Wanita ini termasuk golongan wanita kaya dan memiliki pengaruh di kaumnya. Setelah perceraian itu, ia menawarkan diri kepada anak pamannya (Misdaq bin Mahraj) untuk dinikahi dengan syarat apabila ia berhasil menyembelih unta Nabi Saleh ‘alaihissalam. Wanita yang kedua adalah seorang wanita kafir yang telah berusia senja yang mempunya empat orang anak perempuan.
Wanita tua itu juga menawarkan kepada Qidar bin Salif jika ia bisa menyembelih unta Nabi Sholih ‘alaihissalam maka ia boleh memilih salah satu dari keempat anak perempuannya.

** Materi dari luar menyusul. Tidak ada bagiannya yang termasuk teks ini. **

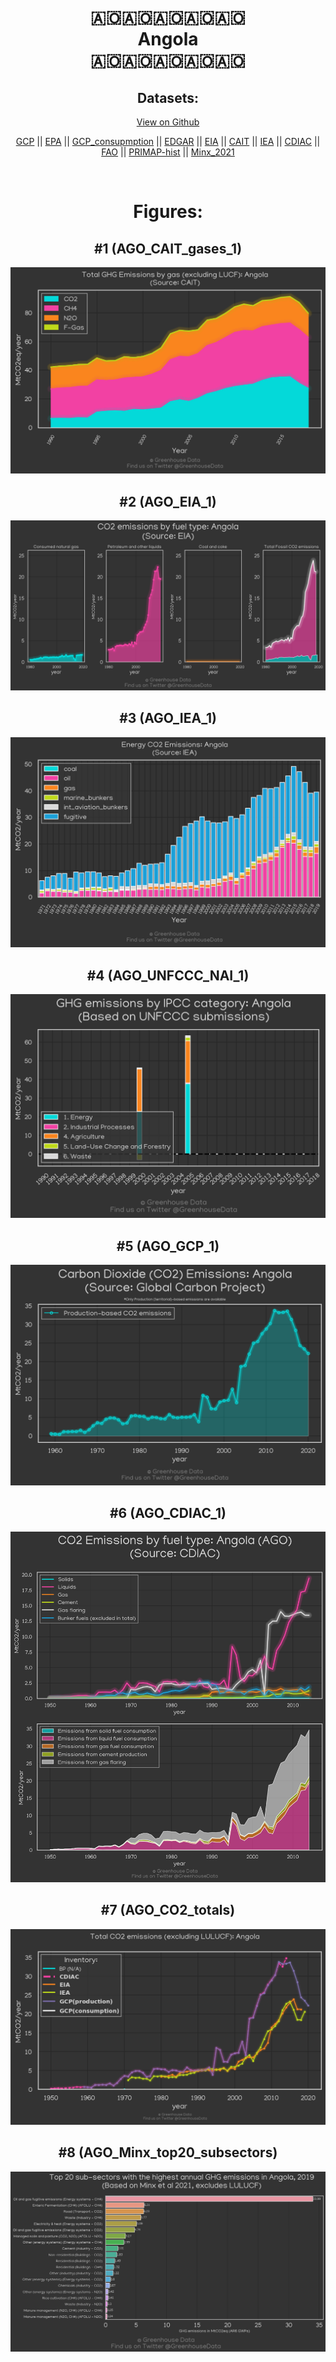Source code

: 
<center>
<h1 align="center">
🇦🇴🇦🇴🇦🇴🇦🇴🇦🇴
<br>
Angola
<br>
🇦🇴🇦🇴🇦🇴🇦🇴🇦🇴
</h1>
<h2>Datasets:</h2>
<p><a href="https://github.com/dquintani/GreenhouseData/tree/master/country_data/AGO_Angola/data">View on Github</a>
<br></p><p><a href="data/AGO_GCP.csv">GCP</a> || <a href="data/AGO_EPA.csv">EPA</a> || <a href="data/AGO_GCP_consupmption.csv">GCP_consupmption</a> || <a href="data/AGO_EDGAR.csv">EDGAR</a> || <a href="data/AGO_EIA.csv">EIA</a> || <a href="data/AGO_CAIT.csv">CAIT</a> || <a href="data/AGO_IEA.csv">IEA</a> || <a href="data/AGO_CDIAC.csv">CDIAC</a> || <a href="data/AGO_FAO.csv">FAO</a> || <a href="data/AGO_PRIMAP-hist.csv">PRIMAP-hist</a> || <a href="data/AGO_Minx_2021.csv">Minx_2021</a></p><p><br></p>
<h1>Figures:</h1><h2>#1 (AGO_CAIT_gases_1)</h2>
<p><img alt="" src="figures/AGO_CAIT_gases_1.png" /></p><h2>#2 (AGO_EIA_1)</h2>
<p><img alt="" src="figures/AGO_EIA_1.png" /></p><h2>#3 (AGO_IEA_1)</h2>
<p><img alt="" src="figures/AGO_IEA_1.png" /></p><h2>#4 (AGO_UNFCCC_NAI_1)</h2>
<p><img alt="" src="figures/AGO_UNFCCC_NAI_1.png" /></p><h2>#5 (AGO_GCP_1)</h2>
<p><img alt="" src="figures/AGO_GCP_1.png" /></p><h2>#6 (AGO_CDIAC_1)</h2>
<p><img alt="" src="figures/AGO_CDIAC_1.png" /></p><h2>#7 (AGO_CO2_totals)</h2>
<p><img alt="" src="figures/AGO_CO2_totals.png" /></p><h2>#8 (AGO_Minx_top20_subsectors)</h2>
<p><img alt="" src="figures/AGO_Minx_top20_subsectors.png" /></p>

Maka bergegaslah kedua laki‐laki tersebut berusaha untuk menyembelih unta Nabi Saleh ‘alaihissalam. Didukung pula oleh tujuh orang lainnya dari kaum Tsamud, maka jadilah mereka sembilan orang (Itulah yang Allah Ta’ala kisahkan dalam al‐Qur’an surat an‐Naml 27: 48 ).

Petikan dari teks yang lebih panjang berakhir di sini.